Все ожило в моей памяти. Туалеты без дверей, унизительность быть всегда на виду, всегда доступным враждебным взглядам. И запахи! Особенно ярко запах хлорки — выщербленные кафельные полы мыли по два, три, четыре раза в день горячей водой с хлоркой: казалось, кто-то постоянно орудует в проходе или в комнате отдыха старой щеткой с вялой спутанной щетиной из серой пеньки, окуная ее в жестяное ведро с ободом по внутреннему краю и ручкой, которой придавливали щетину, выжимая грязную воду. Забыл я и ежедневное унижение — просить всякую необходимую мелочь: несколько листков туалетной бумаги, щепоть табака, чуточку горячей воды. Иногда просьбы удовлетворялись, но большей частью ты стоял, переминаясь с ноги на ногу, а санитар раздраженно хмурился и отвечал, чтобы приходил попозже, — или окидывал тебя холодным оценивающим взглядом, выдерживал паузу и отворачивался — и все это ради трех жестких листиков туалетной бумаги, нескольких грубых прядей тусклого табака из жестянки! О, вежливость непонятна сумасшедшему, это был девиз, высеченный на холодном кирпичном сердце Гэндерхилла, непонятна сумасшедшему из жесткоскамеечного отделения.

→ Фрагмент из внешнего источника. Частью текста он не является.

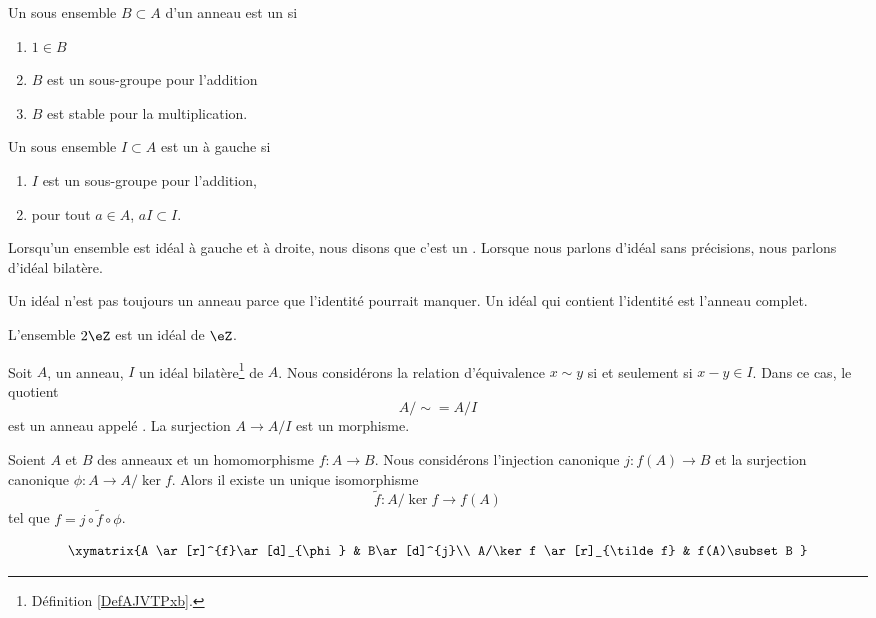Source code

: \begin{definition}  \label{DefAJVTPxb}
    Un sous ensemble \( B\subset A\) d'un anneau est un  si
    \begin{enumerate}
        \item
            \( 1\in B\)
        \item
            \( B\) est un sous-groupe pour l'addition
        \item
            \( B\) est stable pour la multiplication.
    \end{enumerate}
    Un sous ensemble \( I\subset A\) est un  à gauche si
    \begin{enumerate}
        \item
            \( I\) est un sous-groupe pour l'addition,
        \item
            pour tout \( a\in A\), \( aI\subset I\).
    \end{enumerate}
\end{definition}
Lorsqu'un ensemble est idéal à gauche et à droite, nous disons que c'est un . Lorsque nous parlons d'idéal sans précisions, nous parlons d'idéal bilatère.

\begin{remark}
    Un idéal n'est pas toujours un anneau parce que l'identité pourrait manquer. Un idéal qui contient l'identité est l'anneau complet.
\end{remark}

\begin{example}
    L'ensemble \( 2\eZ\) est un idéal de \( \eZ\).
\end{example}

Soit \( A\), un anneau, \( I\) un idéal bilatère\footnote{Définition \ref{DefAJVTPxb}.} de \( A\). Nous considérons la relation d'équivalence \( x\sim y\) si et seulement si \( x-y\in I\). Dans ce cas, le quotient
\begin{equation}
    A/\sim=A/I
\end{equation}
est un anneau appelé . La surjection \( A\to A/I\) est un morphisme.

\begin{proposition}
    Soient \( A\) et \( B\) des anneaux et un homomorphisme \( f\colon A\to B\). Nous considérons l'injection canonique \( j\colon f(A)\to B\) et la surjection canonique \( \phi\colon A\to A/\ker f\). Alors il existe un unique isomorphisme
    \begin{equation}
        \tilde f \colon A/\ker f\to f(A)
    \end{equation}
    tel que \( f=j\circ\tilde f\circ\phi\).

    \begin{equation}
        \xymatrix{%
        A \ar[r]^{f}\ar[d]_{\phi}        &   B\ar[d]^{j}\\
           A/\ker f \ar[r]_{\tilde f}   &   f(A)\subset B
           }
    \end{equation}
\end{proposition}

Я провел там шесть дней, а потом утром меня повели в конец отделения на встречу с доктором Джеббом. Мы зашли в боковую комнату и сели. Зеленые стены, окно с решеткой, лампочка, стол, два стула — больше ничего. Посередине стола жестяная пепельница. На мне были серая рубашка, брюки и ботинки без шнурков. Главный врач был в черном костюме с темно-зеленым галстуком, сразу же привлекшим мое внимание, потому что на нем не было узора, лишь герб, где на главной фигуре — щите с двумя драконами по бокам и крылатым шлемом наверху — была изображена змея, обвившаяся вокруг посоха. Тогда я не мог понять всего значения этого герба; лишь потом оказался способен истолковать его на языке перемен, происходивших у меня внутри, и моей смерти.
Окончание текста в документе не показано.